:: TASK DATA ::
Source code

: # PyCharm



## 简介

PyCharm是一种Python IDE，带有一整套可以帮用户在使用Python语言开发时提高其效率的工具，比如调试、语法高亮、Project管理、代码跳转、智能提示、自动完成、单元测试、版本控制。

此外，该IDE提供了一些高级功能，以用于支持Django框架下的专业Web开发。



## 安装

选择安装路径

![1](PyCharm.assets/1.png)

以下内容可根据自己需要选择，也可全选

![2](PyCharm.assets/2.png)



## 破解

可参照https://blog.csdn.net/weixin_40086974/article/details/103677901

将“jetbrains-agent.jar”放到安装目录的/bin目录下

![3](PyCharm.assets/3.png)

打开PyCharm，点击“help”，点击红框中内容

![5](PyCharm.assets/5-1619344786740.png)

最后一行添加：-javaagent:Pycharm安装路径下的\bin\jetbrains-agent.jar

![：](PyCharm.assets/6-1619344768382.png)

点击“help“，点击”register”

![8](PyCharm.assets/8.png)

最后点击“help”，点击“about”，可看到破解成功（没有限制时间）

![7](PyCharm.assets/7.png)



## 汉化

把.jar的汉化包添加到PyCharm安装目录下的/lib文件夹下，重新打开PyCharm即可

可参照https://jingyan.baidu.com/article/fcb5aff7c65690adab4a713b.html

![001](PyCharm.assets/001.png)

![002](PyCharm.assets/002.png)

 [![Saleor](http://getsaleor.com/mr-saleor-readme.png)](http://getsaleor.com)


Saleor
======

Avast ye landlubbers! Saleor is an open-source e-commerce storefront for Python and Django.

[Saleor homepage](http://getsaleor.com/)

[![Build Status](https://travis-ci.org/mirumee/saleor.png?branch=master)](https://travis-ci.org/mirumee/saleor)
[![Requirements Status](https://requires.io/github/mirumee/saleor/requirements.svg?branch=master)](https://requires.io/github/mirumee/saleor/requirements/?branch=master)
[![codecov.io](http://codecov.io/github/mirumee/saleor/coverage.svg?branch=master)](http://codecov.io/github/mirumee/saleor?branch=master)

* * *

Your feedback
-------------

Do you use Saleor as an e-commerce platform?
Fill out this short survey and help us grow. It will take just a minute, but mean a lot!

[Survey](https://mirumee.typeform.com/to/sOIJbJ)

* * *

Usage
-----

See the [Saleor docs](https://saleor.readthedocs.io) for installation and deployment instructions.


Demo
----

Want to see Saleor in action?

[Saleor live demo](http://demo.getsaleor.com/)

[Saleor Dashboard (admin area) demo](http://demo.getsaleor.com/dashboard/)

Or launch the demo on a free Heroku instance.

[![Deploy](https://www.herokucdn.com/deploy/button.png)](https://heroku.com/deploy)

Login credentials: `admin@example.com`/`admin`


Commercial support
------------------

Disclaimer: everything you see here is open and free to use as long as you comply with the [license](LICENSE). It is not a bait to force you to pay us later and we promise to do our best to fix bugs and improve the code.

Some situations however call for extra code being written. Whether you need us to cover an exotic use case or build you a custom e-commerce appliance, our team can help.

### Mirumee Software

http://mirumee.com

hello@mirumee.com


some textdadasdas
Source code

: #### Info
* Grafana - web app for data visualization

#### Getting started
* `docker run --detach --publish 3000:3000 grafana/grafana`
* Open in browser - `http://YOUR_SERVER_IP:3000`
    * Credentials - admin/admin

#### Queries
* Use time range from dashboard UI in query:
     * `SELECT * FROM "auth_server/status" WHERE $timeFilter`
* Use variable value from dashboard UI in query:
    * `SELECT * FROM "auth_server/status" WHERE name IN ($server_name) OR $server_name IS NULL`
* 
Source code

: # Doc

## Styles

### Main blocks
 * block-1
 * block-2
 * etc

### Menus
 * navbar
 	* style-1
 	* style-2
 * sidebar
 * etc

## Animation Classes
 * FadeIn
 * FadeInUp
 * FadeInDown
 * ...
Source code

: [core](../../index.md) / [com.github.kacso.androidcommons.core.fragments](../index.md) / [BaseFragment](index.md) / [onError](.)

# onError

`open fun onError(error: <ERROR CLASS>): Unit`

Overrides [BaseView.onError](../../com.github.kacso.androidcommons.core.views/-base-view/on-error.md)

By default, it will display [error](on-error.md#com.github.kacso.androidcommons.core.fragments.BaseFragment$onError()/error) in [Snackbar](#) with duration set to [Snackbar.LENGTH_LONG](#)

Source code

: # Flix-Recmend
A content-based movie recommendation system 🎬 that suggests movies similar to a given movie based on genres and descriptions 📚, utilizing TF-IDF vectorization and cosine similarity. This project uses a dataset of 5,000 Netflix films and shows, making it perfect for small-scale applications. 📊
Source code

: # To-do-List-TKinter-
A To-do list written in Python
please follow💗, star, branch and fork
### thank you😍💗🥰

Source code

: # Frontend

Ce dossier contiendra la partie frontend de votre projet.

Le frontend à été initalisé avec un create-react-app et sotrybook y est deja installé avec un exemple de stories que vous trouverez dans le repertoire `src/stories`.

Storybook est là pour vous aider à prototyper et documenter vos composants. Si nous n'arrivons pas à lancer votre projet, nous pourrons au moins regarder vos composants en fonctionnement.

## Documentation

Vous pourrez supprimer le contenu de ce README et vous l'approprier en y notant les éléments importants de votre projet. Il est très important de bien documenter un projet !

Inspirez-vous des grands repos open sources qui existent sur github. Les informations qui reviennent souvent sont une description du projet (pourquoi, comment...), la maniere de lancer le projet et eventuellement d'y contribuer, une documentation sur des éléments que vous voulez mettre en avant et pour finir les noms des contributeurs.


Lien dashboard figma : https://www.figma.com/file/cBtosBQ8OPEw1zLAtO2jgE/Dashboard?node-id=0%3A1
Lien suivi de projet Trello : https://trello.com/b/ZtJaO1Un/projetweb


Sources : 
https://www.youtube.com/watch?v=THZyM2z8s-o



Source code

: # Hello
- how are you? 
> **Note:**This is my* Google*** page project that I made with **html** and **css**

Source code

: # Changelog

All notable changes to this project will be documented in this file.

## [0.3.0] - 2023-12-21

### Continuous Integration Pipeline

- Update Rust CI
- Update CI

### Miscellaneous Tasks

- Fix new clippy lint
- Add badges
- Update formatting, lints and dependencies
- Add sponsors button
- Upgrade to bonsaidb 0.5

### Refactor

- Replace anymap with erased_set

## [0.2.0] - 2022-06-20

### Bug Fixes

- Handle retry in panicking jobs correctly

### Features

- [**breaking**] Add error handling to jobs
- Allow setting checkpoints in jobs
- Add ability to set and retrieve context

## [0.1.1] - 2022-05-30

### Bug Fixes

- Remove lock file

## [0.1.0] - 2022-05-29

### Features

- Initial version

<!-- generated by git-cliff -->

:: WORK REQUIRED ::
When you transcribe the listing, make each line match the original exactly.

:: ANSWER SPACE ::
Source code

: # PyCharm



## 简介

PyCharm是一种Python IDE，带有一整套可以帮用户在使用Python语言开发时提高其效率的工具，比如调试、语法高亮、Project管理、代码跳转、智能提示、自动完成、单元测试、版本控制。

此外，该IDE提供了一些高级功能，以用于支持Django框架下的专业Web开发。



## 安装

选择安装路径

![1](PyCharm.assets/1.png)

以下内容可根据自己需要选择，也可全选

![2](PyCharm.assets/2.png)



## 破解

可参照https://blog.csdn.net/weixin_40086974/article/details/103677901

将“jetbrains-agent.jar”放到安装目录的/bin目录下

![3](PyCharm.assets/3.png)

打开PyCharm，点击“help”，点击红框中内容

![5](PyCharm.assets/5-1619344786740.png)

最后一行添加：-javaagent:Pycharm安装路径下的\bin\jetbrains-agent.jar

![：](PyCharm.assets/6-1619344768382.png)

点击“help“，点击”register”

![8](PyCharm.assets/8.png)

最后点击“help”，点击“about”，可看到破解成功（没有限制时间）

![7](PyCharm.assets/7.png)



## 汉化

把.jar的汉化包添加到PyCharm安装目录下的/lib文件夹下，重新打开PyCharm即可

可参照https://jingyan.baidu.com/article/fcb5aff7c65690adab4a713b.html

![001](PyCharm.assets/001.png)

![002](PyCharm.assets/002.png)

 [![Saleor](http://getsaleor.com/mr-saleor-readme.png)](http://getsaleor.com)


Saleor
======

Avast ye landlubbers! Saleor is an open-source e-commerce storefront for Python and Django.

[Saleor homepage](http://getsaleor.com/)

[![Build Status](https://travis-ci.org/mirumee/saleor.png?branch=master)](https://travis-ci.org/mirumee/saleor)
[![Requirements Status](https://requires.io/github/mirumee/saleor/requirements.svg?branch=master)](https://requires.io/github/mirumee/saleor/requirements/?branch=master)
[![codecov.io](http://codecov.io/github/mirumee/saleor/coverage.svg?branch=master)](http://codecov.io/github/mirumee/saleor?branch=master)

* * *

Your feedback
-------------

Do you use Saleor as an e-commerce platform?
Fill out this short survey and help us grow. It will take just a minute, but mean a lot!

[Survey](https://mirumee.typeform.com/to/sOIJbJ)

* * *

Usage
-----

See the [Saleor docs](https://saleor.readthedocs.io) for installation and deployment instructions.


Demo
----

Want to see Saleor in action?

[Saleor live demo](http://demo.getsaleor.com/)

[Saleor Dashboard (admin area) demo](http://demo.getsaleor.com/dashboard/)

Or launch the demo on a free Heroku instance.

[![Deploy](https://www.herokucdn.com/deploy/button.png)](https://heroku.com/deploy)

Login credentials: `admin@example.com`/`admin`


Commercial support
------------------

Disclaimer: everything you see here is open and free to use as long as you comply with the [license](LICENSE). It is not a bait to force you to pay us later and we promise to do our best to fix bugs and improve the code.

Some situations however call for extra code being written. Whether you need us to cover an exotic use case or build you a custom e-commerce appliance, our team can help.

### Mirumee Software

http://mirumee.com

hello@mirumee.com


some textdadasdas
Source code

: #### Info
* Grafana - web app for data visualization

#### Getting started
* `docker run --detach --publish 3000:3000 grafana/grafana`
* Open in browser - `http://YOUR_SERVER_IP:3000`
    * Credentials - admin/admin

#### Queries
* Use time range from dashboard UI in query:
     * `SELECT * FROM "auth_server/status" WHERE $timeFilter`
* Use variable value from dashboard UI in query:
    * `SELECT * FROM "auth_server/status" WHERE name IN ($server_name) OR $server_name IS NULL`
* 
Source code

: # Doc

## Styles

### Main blocks
 * block-1
 * block-2
 * etc

### Menus
 * navbar
 	* style-1
 	* style-2
 * sidebar
 * etc

## Animation Classes
 * FadeIn
 * FadeInUp
 * FadeInDown
 * ...
Source code

: [core](../../index.md) / [com.github.kacso.androidcommons.core.fragments](../index.md) / [BaseFragment](index.md) / [onError](.)

# onError

`open fun onError(error: <ERROR CLASS>): Unit`

Overrides [BaseView.onError](../../com.github.kacso.androidcommons.core.views/-base-view/on-error.md)

By default, it will display [error](on-error.md#com.github.kacso.androidcommons.core.fragments.BaseFragment$onError()/error) in [Snackbar](#) with duration set to [Snackbar.LENGTH_LONG](#)

Source code

: # Flix-Recmend
A content-based movie recommendation system 🎬 that suggests movies similar to a given movie based on genres and descriptions 📚, utilizing TF-IDF vectorization and cosine similarity. This project uses a dataset of 5,000 Netflix films and shows, making it perfect for small-scale applications. 📊
Source code

: # To-do-List-TKinter-
A To-do list written in Python
please follow💗, star, branch and fork
### thank you😍💗🥰

Source code

: # Frontend

Ce dossier contiendra la partie frontend de votre projet.

Le frontend à été initalisé avec un create-react-app et sotrybook y est deja installé avec un exemple de stories que vous trouverez dans le repertoire `src/stories`.

Storybook est là pour vous aider à prototyper et documenter vos composants. Si nous n'arrivons pas à lancer votre projet, nous pourrons au moins regarder vos composants en fonctionnement.

## Documentation

Vous pourrez supprimer le contenu de ce README et vous l'approprier en y notant les éléments importants de votre projet. Il est très important de bien documenter un projet !

Inspirez-vous des grands repos open sources qui existent sur github. Les informations qui reviennent souvent sont une description du projet (pourquoi, comment...), la maniere de lancer le projet et eventuellement d'y contribuer, une documentation sur des éléments que vous voulez mettre en avant et pour finir les noms des contributeurs.


Lien dashboard figma : https://www.figma.com/file/cBtosBQ8OPEw1zLAtO2jgE/Dashboard?node-id=0%3A1
Lien suivi de projet Trello : https://trello.com/b/ZtJaO1Un/projetweb


Sources : 
https://www.youtube.com/watch?v=THZyM2z8s-o



Source code

: # Hello
- how are you? 
> **Note:**This is my* Google*** page project that I made with **html** and **css**

Source code

: # Changelog

All notable changes to this project will be documented in this file.

## [0.3.0] - 2023-12-21

### Continuous Integration Pipeline

- Update Rust CI
- Update CI

### Miscellaneous Tasks

- Fix new clippy lint
- Add badges
- Update formatting, lints and dependencies
- Add sponsors button
- Upgrade to bonsaidb 0.5

### Refactor

- Replace anymap with erased_set

## [0.2.0] - 2022-06-20

### Bug Fixes

- Handle retry in panicking jobs correctly

### Features

- [**breaking**] Add error handling to jobs
- Allow setting checkpoints in jobs
- Add ability to set and retrieve context

## [0.1.1] - 2022-05-30

### Bug Fixes

- Remove lock file

## [0.1.0] - 2022-05-29

### Features

- Initial version

<!-- generated by git-cliff -->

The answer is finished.